The samples shipped to some organizations are nine-disk, 20TB ePMR flash-enhanced drives with the OptiNAND technology.

The enhanced firmware also requires fewer adjacent track interference (ATI) refreshes and reduces the need for write cash flushes in write cache-enabled mode and almost 50 times more data can be retained if power is turned off.

The new architecture will provide 2.2TB per platter, pushing ahead with gains made on the company’s ePMR technology.

Pendekanti says Western Digital engineers were able to learn the lessons from the development of hybrid storage drives by most storage vendors over the past decade.
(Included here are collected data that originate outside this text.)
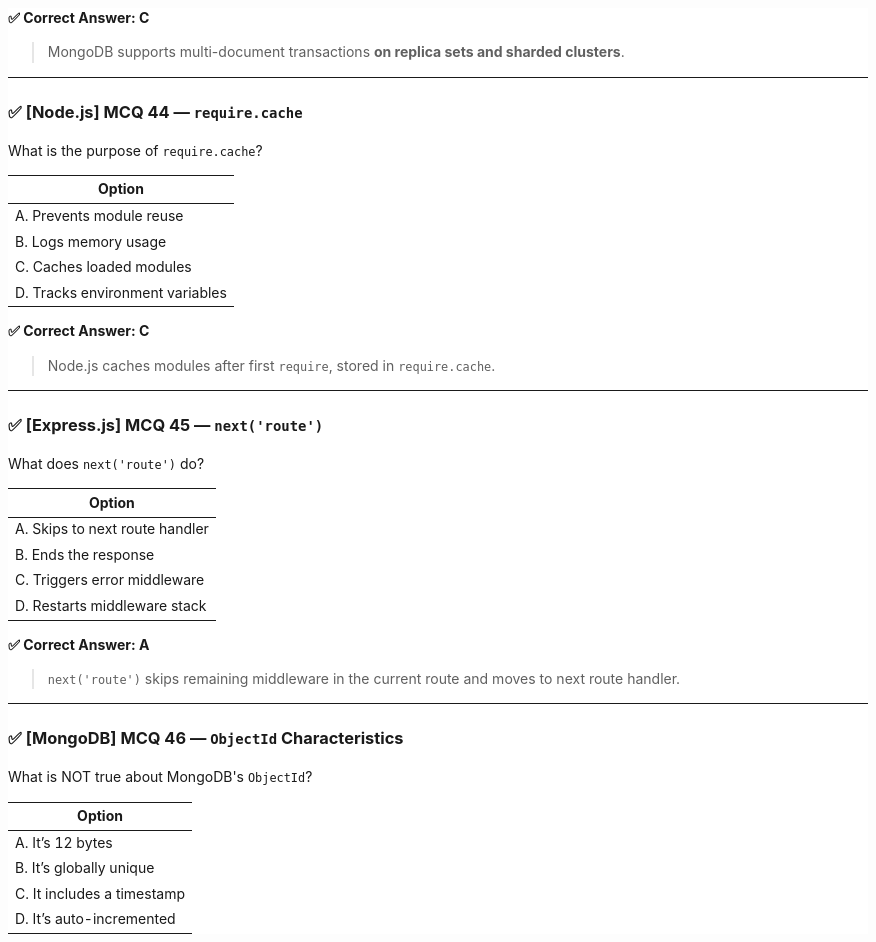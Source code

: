 **✅ Correct Answer: C**

> MongoDB supports multi-document transactions **on replica sets and sharded clusters**.

---

### ✅ **\[Node.js] MCQ 44 — `require.cache`**

What is the purpose of `require.cache`?

| Option                          |
| ------------------------------- |
| A. Prevents module reuse        |
| B. Logs memory usage            |
| C. Caches loaded modules        |
| D. Tracks environment variables |

**✅ Correct Answer: C**

> Node.js caches modules after first `require`, stored in `require.cache`.

---

### ✅ **\[Express.js] MCQ 45 — `next('route')`**

What does `next('route')` do?

| Option                         |
| ------------------------------ |
| A. Skips to next route handler |
| B. Ends the response           |
| C. Triggers error middleware   |
| D. Restarts middleware stack   |

**✅ Correct Answer: A**

> `next('route')` skips remaining middleware in the current route and moves to next route handler.

---

### ✅ **\[MongoDB] MCQ 46 — `ObjectId` Characteristics**

What is NOT true about MongoDB's `ObjectId`?

| Option                     |
| -------------------------- |
| A. It’s 12 bytes           |
| B. It’s globally unique    |
| C. It includes a timestamp |
| D. It’s auto-incremented   |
“The thing that really occurred was when you go back and look at the hybrid drives, based on the user data classification, if it was warm data, for example, or hot data was typically written on to flash,” he says. “User data was being written onto flash, where if it was warm or cold data — based on the classification — you could write it down to your disk platters. The key thing here is we do not hide any user data onto flash. The intention is not to try to figure out what kind of data it is and then drive to two different recording mechanisms. There’s only one recording mechanism — that is still your hard drive mechanism. What we are doing is making sure that we bring all the attributes we talked about with flash to enhance it and ensure that we are able to get better TPI, improve the ATI, making sure that the metadata is written onto the flash, and making sure that because of that, it adds to the performance implications and improves the performance and also improves the reliability. We learned a lot from some of the pitfalls of the past and [those lessons] went into the design.”

The select customers sampling the OptiNAND drives are mostly hyperscalers and enterprises, reflecting the increasingly similar workloads that both are running as data amounts grow and new workloads like artificial intelligence and machine learning emerge. The huge amounts of data being consumed and stored — remember the 104 exabytes of data being deployed on ePMR — is coming from both hyperscalers and enterprises, he says.
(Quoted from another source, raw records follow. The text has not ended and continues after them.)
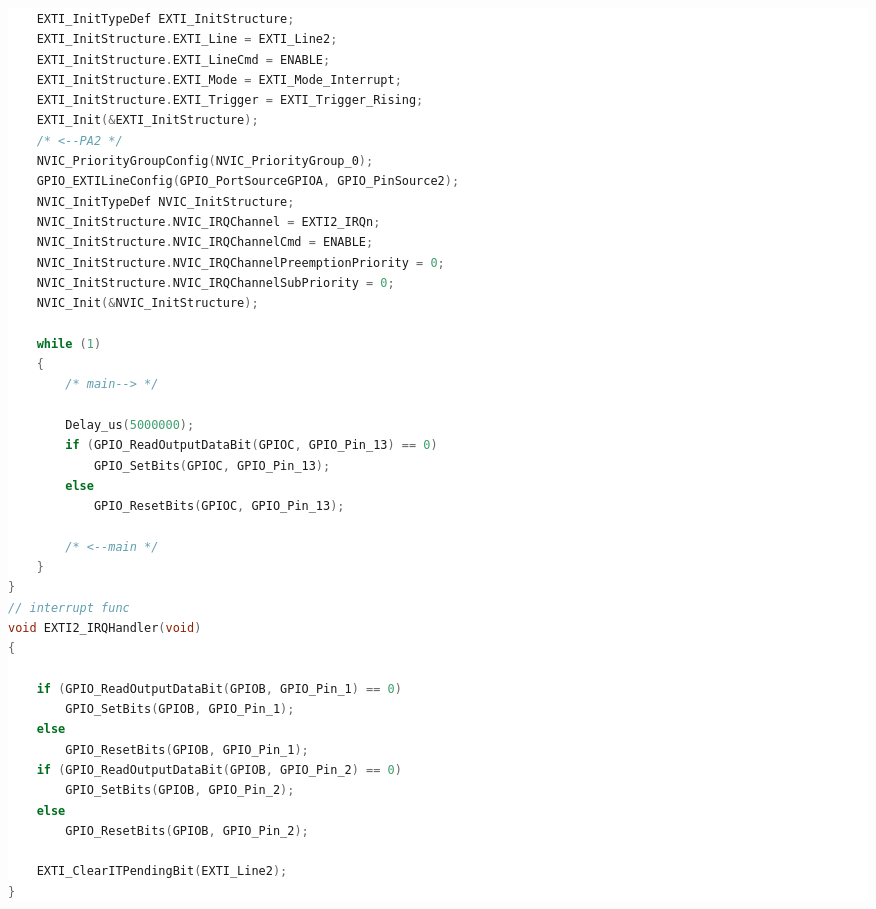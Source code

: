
 ```C
    EXTI_InitTypeDef EXTI_InitStructure;
    EXTI_InitStructure.EXTI_Line = EXTI_Line2;
    EXTI_InitStructure.EXTI_LineCmd = ENABLE;
    EXTI_InitStructure.EXTI_Mode = EXTI_Mode_Interrupt;
    EXTI_InitStructure.EXTI_Trigger = EXTI_Trigger_Rising;
    EXTI_Init(&EXTI_InitStructure);
    /* <--PA2 */
    NVIC_PriorityGroupConfig(NVIC_PriorityGroup_0);
    GPIO_EXTILineConfig(GPIO_PortSourceGPIOA, GPIO_PinSource2);
    NVIC_InitTypeDef NVIC_InitStructure;
    NVIC_InitStructure.NVIC_IRQChannel = EXTI2_IRQn;
    NVIC_InitStructure.NVIC_IRQChannelCmd = ENABLE;
    NVIC_InitStructure.NVIC_IRQChannelPreemptionPriority = 0;
    NVIC_InitStructure.NVIC_IRQChannelSubPriority = 0;
    NVIC_Init(&NVIC_InitStructure);

    while (1)
    {
        /* main--> */

        Delay_us(5000000);
        if (GPIO_ReadOutputDataBit(GPIOC, GPIO_Pin_13) == 0)
            GPIO_SetBits(GPIOC, GPIO_Pin_13);
        else
            GPIO_ResetBits(GPIOC, GPIO_Pin_13);

        /* <--main */
    }
}
// interrupt func
void EXTI2_IRQHandler(void)
{

    if (GPIO_ReadOutputDataBit(GPIOB, GPIO_Pin_1) == 0)
        GPIO_SetBits(GPIOB, GPIO_Pin_1);
    else
        GPIO_ResetBits(GPIOB, GPIO_Pin_1);
    if (GPIO_ReadOutputDataBit(GPIOB, GPIO_Pin_2) == 0)
        GPIO_SetBits(GPIOB, GPIO_Pin_2);
    else
        GPIO_ResetBits(GPIOB, GPIO_Pin_2);

    EXTI_ClearITPendingBit(EXTI_Line2);
}
```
The evolving regulatory environment — where more rules around the world are being placed on what data can be stored where — also is factor in this.

The regulatory stuff is becoming important to them, so that’s also driving up the capacity,” Pendekanti says. “One organization was talking about how Germany as a country doesn’t allow any data that’s been created to be stored outside the boundaries of that particular nation. When you look at this as more of the regulatory stuff is coming in play, you’re also seeing more of islands of data being created, which is going to give an interesting set of dynamics in the future.”

Western Digital is going all-in with OptiNAND. The technology is going to span multiple generations of products, which is why the company is introducing it before it finds it way into devices. Enhancements on the flash side will ensure that the storage technology can continue to be integrated into HDDs, he says.